Мы промолчали, ожидая продолжения.

— Во-первых, вы никогда не должны спускаться в подвал, даже если его дверь открыта, — сказал Егоров. — Во-вторых, по пятницам вы не должны выходить из своих комнат в общий коридор ни при каких обстоятельствах. Если вам вдруг потребуется войти или выйти — воспользуйтесь окном. В-третьих, если вы слышите музыку… Впрочем, это несущественно. В-третьих, находясь в общей гостиной вы не имеете права трогать шторы, шевелить их, открывать или иным способом менять их расположение. В-четвертых, вам запрещено задавать вопросы прислуге. Раз в неделю в ваших комнатах будет проводиться уборка. Вы можете присутствовать при этом или нет, но не разговаривайте с прислугой, не задавайте вопросы и вообще не вступайте ни в какое общение. В-пятых, в моем доме запрещены животные. Никаких кошек, собак, мышей, ручных змей и прочих зверей. В-шестых, если часы бьют полночь, и вы находитесь дома и бодрствуете, вы должны в этот момент плотно зажмурить глаза. В-седьмых, вы не должны пользоваться серебром. Если у вас есть серебряные предметы, в моем доме вы должны хранить их в полотняных чехлах и использовать по назначению только вне этих стен.

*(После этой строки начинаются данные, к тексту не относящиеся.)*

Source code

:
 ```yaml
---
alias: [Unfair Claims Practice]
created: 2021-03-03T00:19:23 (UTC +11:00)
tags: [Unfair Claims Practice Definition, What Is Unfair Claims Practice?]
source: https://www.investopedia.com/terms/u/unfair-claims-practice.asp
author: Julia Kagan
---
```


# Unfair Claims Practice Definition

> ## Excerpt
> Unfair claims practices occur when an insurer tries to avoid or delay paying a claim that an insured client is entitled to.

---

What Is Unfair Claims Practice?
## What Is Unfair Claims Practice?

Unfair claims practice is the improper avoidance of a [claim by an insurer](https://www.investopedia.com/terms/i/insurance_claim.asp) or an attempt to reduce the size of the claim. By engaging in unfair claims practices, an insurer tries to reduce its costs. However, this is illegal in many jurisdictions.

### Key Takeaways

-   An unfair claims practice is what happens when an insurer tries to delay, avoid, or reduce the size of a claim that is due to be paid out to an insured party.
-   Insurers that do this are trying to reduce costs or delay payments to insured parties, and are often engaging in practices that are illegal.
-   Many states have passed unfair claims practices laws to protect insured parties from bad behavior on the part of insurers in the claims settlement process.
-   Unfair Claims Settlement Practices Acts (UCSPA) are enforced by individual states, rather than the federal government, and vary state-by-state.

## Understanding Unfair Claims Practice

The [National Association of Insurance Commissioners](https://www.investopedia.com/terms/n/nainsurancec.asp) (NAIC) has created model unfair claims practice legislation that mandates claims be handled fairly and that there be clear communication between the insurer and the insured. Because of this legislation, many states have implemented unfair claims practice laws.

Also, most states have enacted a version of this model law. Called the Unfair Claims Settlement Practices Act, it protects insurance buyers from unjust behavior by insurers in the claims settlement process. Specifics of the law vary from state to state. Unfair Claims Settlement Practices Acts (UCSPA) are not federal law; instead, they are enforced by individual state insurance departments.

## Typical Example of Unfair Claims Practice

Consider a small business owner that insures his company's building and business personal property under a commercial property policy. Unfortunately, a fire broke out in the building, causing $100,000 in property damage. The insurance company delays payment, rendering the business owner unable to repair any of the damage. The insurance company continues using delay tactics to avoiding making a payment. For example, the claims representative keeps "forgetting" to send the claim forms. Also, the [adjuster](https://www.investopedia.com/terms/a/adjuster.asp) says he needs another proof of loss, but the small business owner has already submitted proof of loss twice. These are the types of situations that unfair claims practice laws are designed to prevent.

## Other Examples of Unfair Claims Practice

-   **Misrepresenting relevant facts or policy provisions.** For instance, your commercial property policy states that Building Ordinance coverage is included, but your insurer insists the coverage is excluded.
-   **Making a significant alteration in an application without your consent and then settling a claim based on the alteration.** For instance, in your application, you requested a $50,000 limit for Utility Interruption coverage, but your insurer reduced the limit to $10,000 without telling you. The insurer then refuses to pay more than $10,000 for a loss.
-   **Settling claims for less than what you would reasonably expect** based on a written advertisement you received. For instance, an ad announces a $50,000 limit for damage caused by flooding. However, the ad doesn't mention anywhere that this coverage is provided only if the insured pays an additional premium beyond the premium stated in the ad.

Он замолчал и по очереди посмотрел на наши лица. Лично я ничего не понял. Эксцентричный мужик с довольно экзотическим набором закидонов. Дом у него — закачаешься, настоящий стильный особняк, насчет удобств не знаю, пока не проверял, но, скорее всего, тоже все в порядке. Что там в таких случаях надо говорить? «Shut up and take my money?» (Заткнись и возьми мои деньги. — англ)

— И в какую сумму нам обойдется проживание? — спросил Бюрократ.

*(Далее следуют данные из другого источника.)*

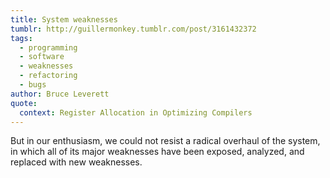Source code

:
 ```yaml
---
title: System weaknesses
tumblr: http://guillermonkey.tumblr.com/post/3161432372
tags:
  - programming
  - software
  - weaknesses
  - refactoring
  - bugs
author: Bruce Leverett
quote:
  context: Register Allocation in Optimizing Compilers
---
```


But in our enthusiasm, we could not resist a radical overhaul of the system, in which all of its major weaknesses have been exposed, analyzed, and replaced with new weaknesses.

— Пятьдесят соболей с человека в неделю, — сказал Егоров. — Если на ночь остается кто-то из гостей, то десять соболей за ночь за гостя. Оплата по понедельникам. Если вы не застанете в гостиной меня, просто положите деньги на бюро. Стирка и починка вещей — по соболю за корзину. Корзина стоит в чулане вашей части дома, если вам нужно что-то постирать и починить, просто положите вещи в нее. Неважно, одна там будет вещь или вы набьете корзину доверху, оплата не изменится. Вам подходят условия?

Мне ужасно хотелось пожать плечами и сообщить, что я понятия не имею ни о ценах, ни о местных договорах об аренде. Но я сохранил невозмутимое выражение лица и посмотрел на Бюрократа. Тот слегка поморщился, по всей видимости, ценник был чуть выше, чем он себе представлял.

— Могу я ознакомиться с договором, прежде чем мы его подпишем? — спросил он, поправив очки.

— Разумеется, — сказал Егоров и легонько хлопнул в ладоши.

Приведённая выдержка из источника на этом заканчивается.